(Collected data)
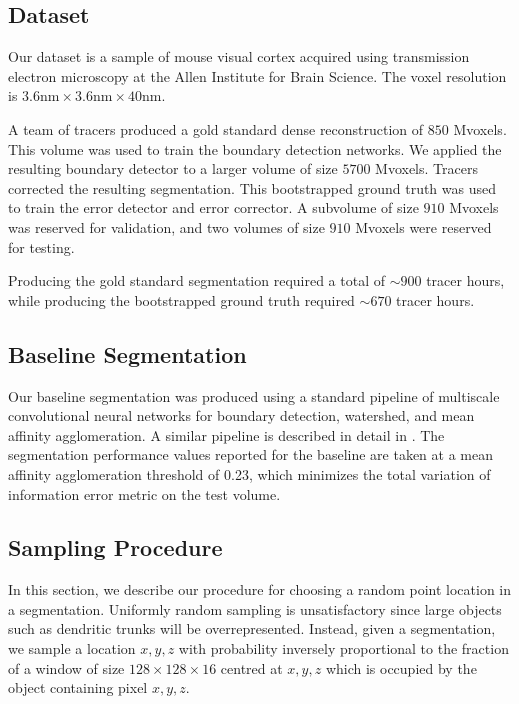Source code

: \documentclass{article}
\begin{document}
\subsection{Dataset}


Our dataset is a sample of mouse visual cortex acquired using transmission electron microscopy at the Allen Institute for Brain Science. The voxel resolution is $3.6\text{nm} \times 3.6\text{nm} \times 40\text{nm}$.

A team of tracers produced a gold standard dense reconstruction of $850$ Mvoxels. This volume was used to train the boundary detection networks. We applied the resulting boundary detector to a larger volume of size $5700$ Mvoxels.  Tracers corrected the resulting segmentation. This bootstrapped ground truth was used to train the error detector and error corrector. A subvolume of size $910$ Mvoxels was reserved for validation, and two volumes of size $910$ Mvoxels were reserved for testing.

Producing the gold standard segmentation required a total of $\sim900$ tracer hours, while producing the bootstrapped ground truth required $\sim 670$ tracer hours.

\subsection{Baseline Segmentation}
Our baseline segmentation was produced using a standard pipeline of multiscale convolutional neural networks for boundary detection, watershed, and mean affinity agglomeration. A similar pipeline is described in detail in  \cite{kisuk}. The segmentation performance values reported for the baseline are taken at a mean affinity agglomeration threshold of 0.23, which minimizes the total variation of information error metric on the test volume.

\subsection{Sampling Procedure}
\label{sec:sampling}
In this section, we describe our procedure for choosing a random point location in a segmentation. Uniformly random sampling is unsatisfactory since large objects such as dendritic trunks will be overrepresented. Instead, given a segmentation, we sample a location $x,y,z$ with probability inversely proportional to the fraction of a window of size $128\times 128 \times 16$ centred at $x,y,z$ which is occupied by the object containing pixel $x,y,z$.
\end{document}
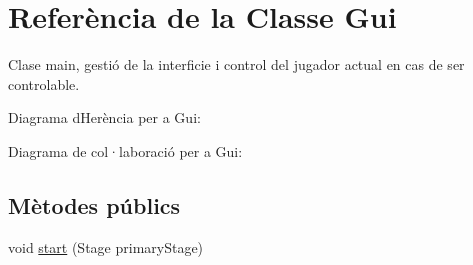 \hypertarget{class_gui}{}\section{Referència de la Classe Gui}
\label{class_gui}


Clase main, gestió de la interficie i control del jugador actual en cas de ser controlable.  




Diagrama d\textquotesingle{}Herència per a Gui\+:


Diagrama de col·laboració per a Gui\+:
\subsection*{Mètodes públics}
\begin{DoxyCompactItemize}
\item 
void \mbox{\hyperlink{class_gui_a7997885cf723f790c4ec5b2328407023}{start}} (Stage primary\+Stage)
\end{DoxyCompactItemize}
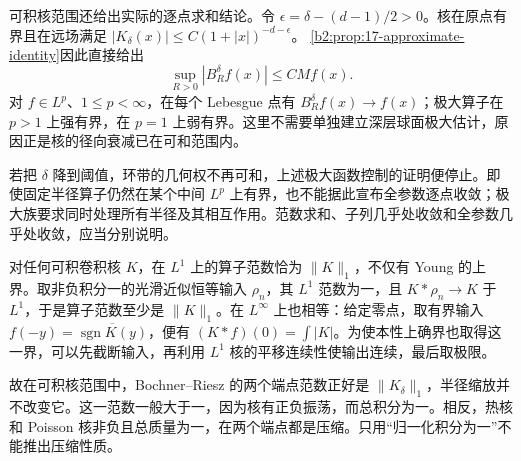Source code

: 可积核范围还给出实际的逐点求和结论。令
\(\epsilon=\delta-(d-1)/2>0\)。核在原点有界且在远场满足
\(|K_\delta(x)|\leq C(1+|x|)^{-d-\epsilon}\)。
\cref{b2:prop:17-approximate-identity}因此直接给出
\[
 \sup_{R>0}|B_R^\delta f(x)|\leq C Mf(x).
\]
对 \(f\in L^p\)、\(1\leq p<\infty\)，在每个 Lebesgue 点有 \(B_R^\delta f(x)\to f(x)\)；极大算子在 \(p>1\) 上强有界，在 \(p=1\) 上弱有界。这里不需要单独建立深层球面极大估计，原因正是核的径向衰减已在可和范围内。

\ProseParagraphBreak

若把 \(\delta\) 降到阈值，环带的几何权不再可和，上述极大函数控制的证明便停止。即使固定半径算子仍然在某个中间 \(L^p\) 上有界，也不能据此宣布全参数逐点收敛；极大族要求同时处理所有半径及其相互作用。范数求和、子列几乎处收敛和全参数几乎处收敛，应当分别说明。

\ProseParagraphBreak

对任何可积卷积核 \(K\)，在 \(L^1\) 上的算子范数恰为 \(\|K\|_1\)，不仅有 Young 的上界。取非负积分一的光滑近似恒等输入 \(\rho_n\)，其 \(L^1\) 范数为一，且 \(K*\rho_n\to K\) 于 \(L^1\)，于是算子范数至少是 \(\|K\|_1\)。在 \(L^\infty\) 上也相等：给定零点，取有界输入 \(f(-y)=\overline{\operatorname{sgn}K(y)}\)，便有 \((K*f)(0)=\int|K|\)。为使本性上确界也取得这一界，可以先截断输入，再利用 \(L^1\) 核的平移连续性使输出连续，最后取极限。

\ProseParagraphBreak

故在可积核范围中，Bochner--Riesz 的两个端点范数正好是 \(\|K_\delta\|_1\)，半径缩放并不改变它。这一范数一般大于一，因为核有正负振荡，而总积分为一。相反，热核和 Poisson 核非负且总质量为一，在两个端点都是压缩。只用“归一化积分为一”不能推出压缩性质。
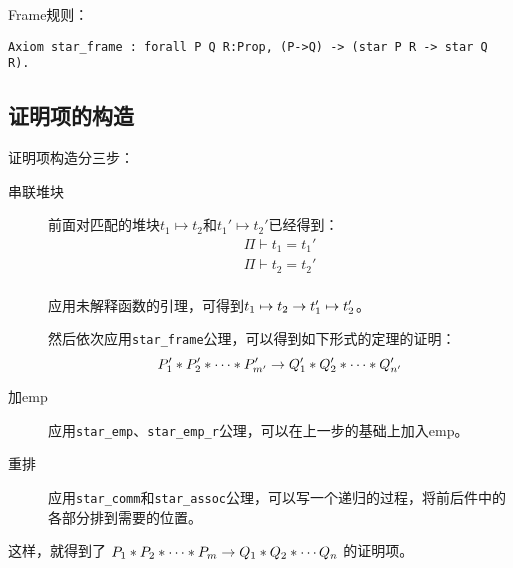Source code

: Frame规则：
\begin{verbatim}
Axiom star_frame : forall P Q R:Prop, (P->Q) -> (star P R -> star Q R).
\end{verbatim}

\subsection{证明项的构造}
证明项构造分三步：
\begin{description}
  \item[串联堆块] 前面对匹配的堆块$t_1 \mapsto t_2$和$t_1' \mapsto t_2'$已经得到：
    \begin{eqnarray*}
      \Pi \vdash t_1 = t_1' \\
      \Pi \vdash t_2 = t_2' \\
    \end{eqnarray*}
    
    应用未解释函数的引理，可得到$t_1 \mapsto t_2 \rightarrow t_1' \mapsto t_2'$。

    然后依次应用\texttt{star\_frame}公理，可以得到如下形式的定理的证明：
    $$P_1' \ast P_2' \ast \cdots \ast P_{m'}' \rightarrow Q_1' \ast Q_2' \ast \cdots \ast Q_{n'}'$$
  \item[加emp] 应用\texttt{star\_emp}、\texttt{star\_emp\_r}公理，可以在上一步的基础上加入emp。
  \item[重排] 应用\texttt{star\_comm}和\texttt{star\_assoc}公理，可以写一个递归的过程，将前后件中的各部分排到需要的位置。
\end{description}

这样，就得到了
$P_1 \ast P_2 \ast \cdots \ast P_m \rightarrow Q_1 \ast Q_2 \ast \cdots Q_n$
的证明项。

* [Instructions to follow]:
Your answer should consist of each line of the data above in which the word "epsilon" occurs.

* [Output for this task]:
\(\epsilon=\delta-(d-1)/2>0\)。核在原点有界且在远场满足
\(|K_\delta(x)|\leq C(1+|x|)^{-d-\epsilon}\)。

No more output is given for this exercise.